Human motion copy is an intriguing yet challenging task in artificial intelligence and computer vision, which strives to generate a fake video of a target person performing the motion of a source person. The problem is inherently challenging due to the subtle human-body texture details to be generated and the temporal consistency to be considered. Existing approaches typically adopt a conventional GAN with an L1 or L2 loss to produce the target fake video, which intrinsically necessitates a large number of training samples that are challenging to acquire. Meanwhile, current methods still have difficulties in attaining realistic image details and temporal consistency, which unfortunately can be easily perceived by human observers. Motivated by this, we try to tackle the issues from three aspects: (1) We constrain pose-to-appearance generation with a perceptual loss and a theoretically motivated Gromov-Wasserstein loss to bridge the gap between pose and appearance. (2) We present an episodic memory module in the pose-to-appearance generation to propel continuous learning that helps the model learn from its past poor generations. We also utilize geometrical cues of the face to optimize facial details and refine each key body part with a dedicated local GAN. (3) We advocate generating the foreground in a sequence-to-sequence manner rather than a single-frame manner, explicitly enforcing temporal inconsistency. Empirical results on five datasets, iPER, ComplexMotion, SoloDance, Fish, and Mouse datasets, demonstrate that our method is capable of generating realistic target videos while precisely copying motion from a source video. Our method significantly outperforms state-of-the-art approaches and gains 7.2% and 12.4% improvements in PSNR and FID respectively.

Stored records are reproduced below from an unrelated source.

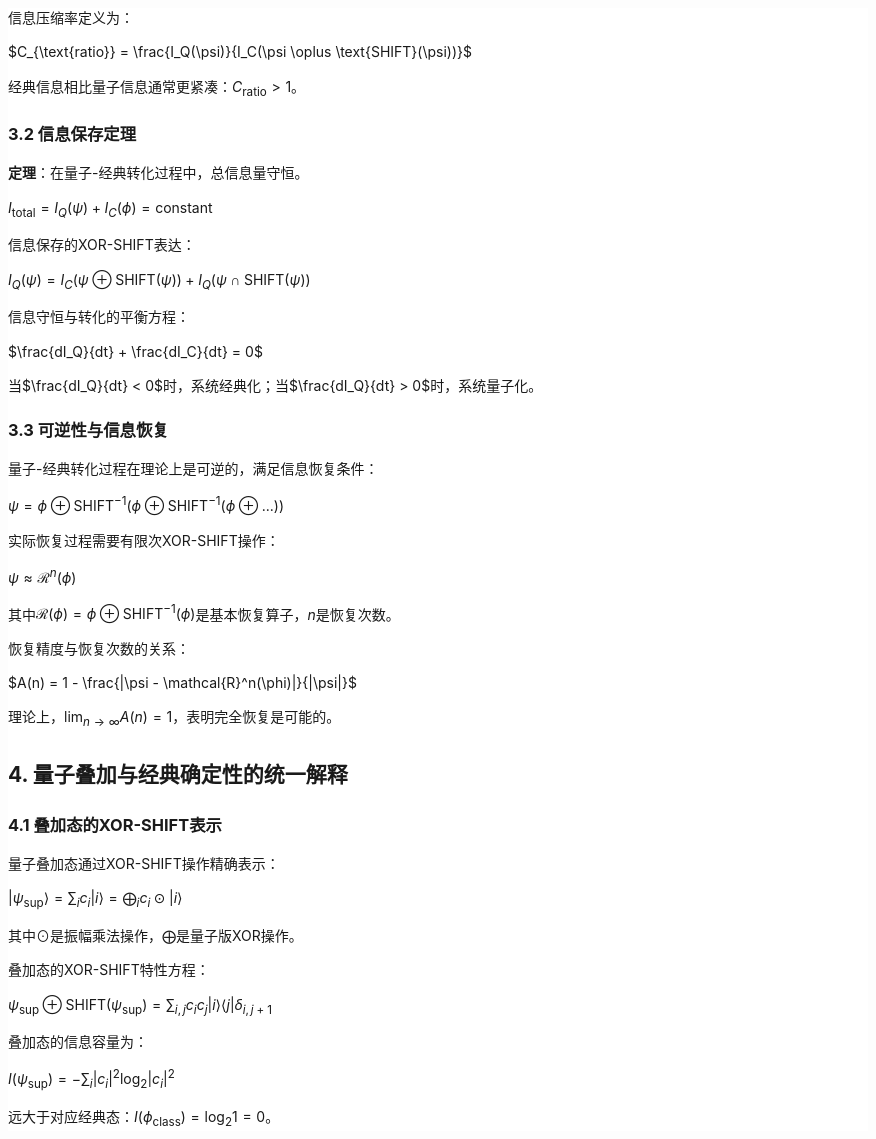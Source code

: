 信息压缩率定义为：

$`C_{\text{ratio}} = \frac{I_Q(\psi)}{I_C(\psi \oplus \text{SHIFT}(\psi))}`$

经典信息相比量子信息通常更紧凑：$`C_{\text{ratio}} > 1`$。

### 3.2 信息保存定理

**定理**：在量子-经典转化过程中，总信息量守恒。

$`I_{\text{total}} = I_Q(\psi) + I_C(\phi) = \text{constant}`$

信息保存的XOR-SHIFT表达：

$`I_Q(\psi) = I_C(\psi \oplus \text{SHIFT}(\psi)) + I_Q(\psi \cap \text{SHIFT}(\psi))`$

信息守恒与转化的平衡方程：

$`\frac{dI_Q}{dt} + \frac{dI_C}{dt} = 0`$

当$`\frac{dI_Q}{dt} < 0`$时，系统经典化；当$`\frac{dI_Q}{dt} > 0`$时，系统量子化。

### 3.3 可逆性与信息恢复

量子-经典转化过程在理论上是可逆的，满足信息恢复条件：

$`\psi = \phi \oplus \text{SHIFT}^{-1}(\phi \oplus \text{SHIFT}^{-1}(\phi \oplus ... ))`$

实际恢复过程需要有限次XOR-SHIFT操作：

$`\psi \approx \mathcal{R}^n(\phi)`$

其中$`\mathcal{R}(\phi) = \phi \oplus \text{SHIFT}^{-1}(\phi)`$是基本恢复算子，$`n`$是恢复次数。

恢复精度与恢复次数的关系：

$`A(n) = 1 - \frac{|\psi - \mathcal{R}^n(\phi)|}{|\psi|}`$

理论上，$`\lim_{n \to \infty} A(n) = 1`$，表明完全恢复是可能的。

## 4. 量子叠加与经典确定性的统一解释

### 4.1 叠加态的XOR-SHIFT表示

量子叠加态通过XOR-SHIFT操作精确表示：

$`|\psi_{\text{sup}}\rangle = \sum_i c_i |i\rangle = \bigoplus_i c_i \odot |i\rangle`$

其中$`\odot`$是振幅乘法操作，$`\bigoplus`$是量子版XOR操作。

叠加态的XOR-SHIFT特性方程：

$`\psi_{\text{sup}} \oplus \text{SHIFT}(\psi_{\text{sup}}) = \sum_{i,j} c_i c_j |i\rangle\langle j| \delta_{i,j+1}`$

叠加态的信息容量为：

$`I(\psi_{\text{sup}}) = -\sum_i |c_i|^2 \log_2 |c_i|^2`$

远大于对应经典态：$`I(\phi_{\text{class}}) = \log_2 1 = 0`$。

翻译：人体运动复制是人工智能和计算机视觉领域中一项引人入胜且极具挑战性的任务，其目标是生成一段目标人物执行源人物动作的伪造视频。由于需要生成微妙的人体纹理细节并考虑时间一致性，该问题本质上具有挑战性。现有方法通常采用带有L1或L2损失的常规GAN来生成目标伪造视频，这本质上需要大量难以获取的训练样本。同时，当前方法在实现逼真的图像细节和时间一致性方面仍然存在困难，而这些缺陷很容易被人类观察者察觉。受此启发，我们尝试从三个方面解决这些问题：(1) 我们利用感知损失和具有理论依据的Gromov-Wasserstein损失来约束从姿态到外观的生成，以弥合姿态与外观之间的差距。(2) 我们在姿态到外观的生成中引入了一个情景记忆模块，以推动持续学习，帮助模型从其过去生成效果不佳的结果中学习。我们还利用面部的几何线索来优化面部细节，并使用专用的局部GAN细化每个关键身体部位。(3) 我们主张以前后帧序列而非单帧的方式生成前景，从而显式地加强时间一致性。在iPER、ComplexMotion、SoloDance、Fish和Mouse五个数据集上的实证结果表明，我们的方法能够生成逼真的目标视频，同时精确地复制源视频中的运动。我们的方法显著优于现有最先进的方法，在PSNR和FID指标上分别获得了7.2%和12.4%的提升。